Goal of the exercise
Give only the number of lines in the data that include the string "status".

::: Given data

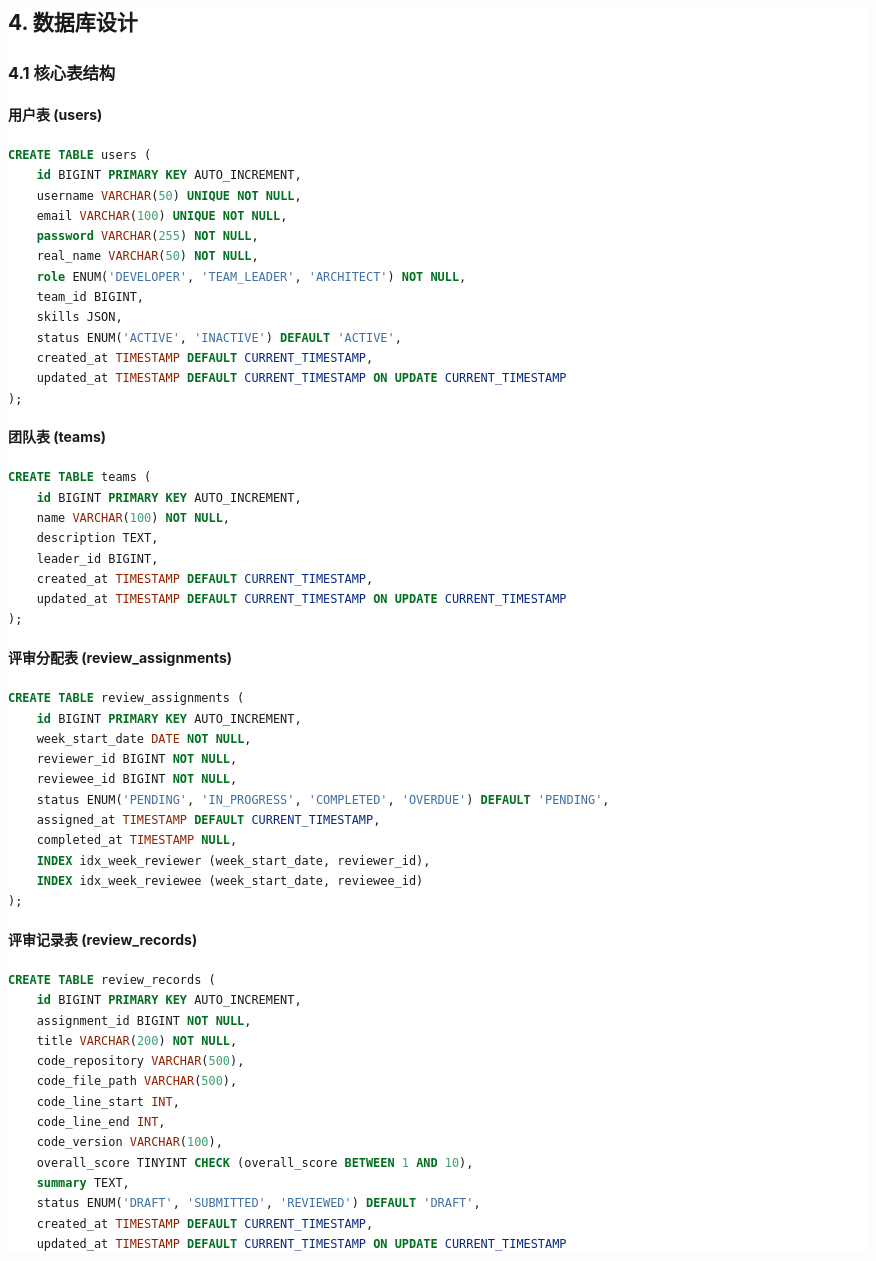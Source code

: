 ## 4. 数据库设计

### 4.1 核心表结构

#### 用户表 (users)
```sql
CREATE TABLE users (
    id BIGINT PRIMARY KEY AUTO_INCREMENT,
    username VARCHAR(50) UNIQUE NOT NULL,
    email VARCHAR(100) UNIQUE NOT NULL,
    password VARCHAR(255) NOT NULL,
    real_name VARCHAR(50) NOT NULL,
    role ENUM('DEVELOPER', 'TEAM_LEADER', 'ARCHITECT') NOT NULL,
    team_id BIGINT,
    skills JSON,
    status ENUM('ACTIVE', 'INACTIVE') DEFAULT 'ACTIVE',
    created_at TIMESTAMP DEFAULT CURRENT_TIMESTAMP,
    updated_at TIMESTAMP DEFAULT CURRENT_TIMESTAMP ON UPDATE CURRENT_TIMESTAMP
);
```

#### 团队表 (teams)
```sql
CREATE TABLE teams (
    id BIGINT PRIMARY KEY AUTO_INCREMENT,
    name VARCHAR(100) NOT NULL,
    description TEXT,
    leader_id BIGINT,
    created_at TIMESTAMP DEFAULT CURRENT_TIMESTAMP,
    updated_at TIMESTAMP DEFAULT CURRENT_TIMESTAMP ON UPDATE CURRENT_TIMESTAMP
);
```

#### 评审分配表 (review_assignments)
```sql
CREATE TABLE review_assignments (
    id BIGINT PRIMARY KEY AUTO_INCREMENT,
    week_start_date DATE NOT NULL,
    reviewer_id BIGINT NOT NULL,
    reviewee_id BIGINT NOT NULL,
    status ENUM('PENDING', 'IN_PROGRESS', 'COMPLETED', 'OVERDUE') DEFAULT 'PENDING',
    assigned_at TIMESTAMP DEFAULT CURRENT_TIMESTAMP,
    completed_at TIMESTAMP NULL,
    INDEX idx_week_reviewer (week_start_date, reviewer_id),
    INDEX idx_week_reviewee (week_start_date, reviewee_id)
);
```

#### 评审记录表 (review_records)
```sql
CREATE TABLE review_records (
    id BIGINT PRIMARY KEY AUTO_INCREMENT,
    assignment_id BIGINT NOT NULL,
    title VARCHAR(200) NOT NULL,
    code_repository VARCHAR(500),
    code_file_path VARCHAR(500),
    code_line_start INT,
    code_line_end INT,
    code_version VARCHAR(100),
    overall_score TINYINT CHECK (overall_score BETWEEN 1 AND 10),
    summary TEXT,
    status ENUM('DRAFT', 'SUBMITTED', 'REVIEWED') DEFAULT 'DRAFT',
    created_at TIMESTAMP DEFAULT CURRENT_TIMESTAMP,
    updated_at TIMESTAMP DEFAULT CURRENT_TIMESTAMP ON UPDATE CURRENT_TIMESTAMP
```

::::::

Solution for this task
3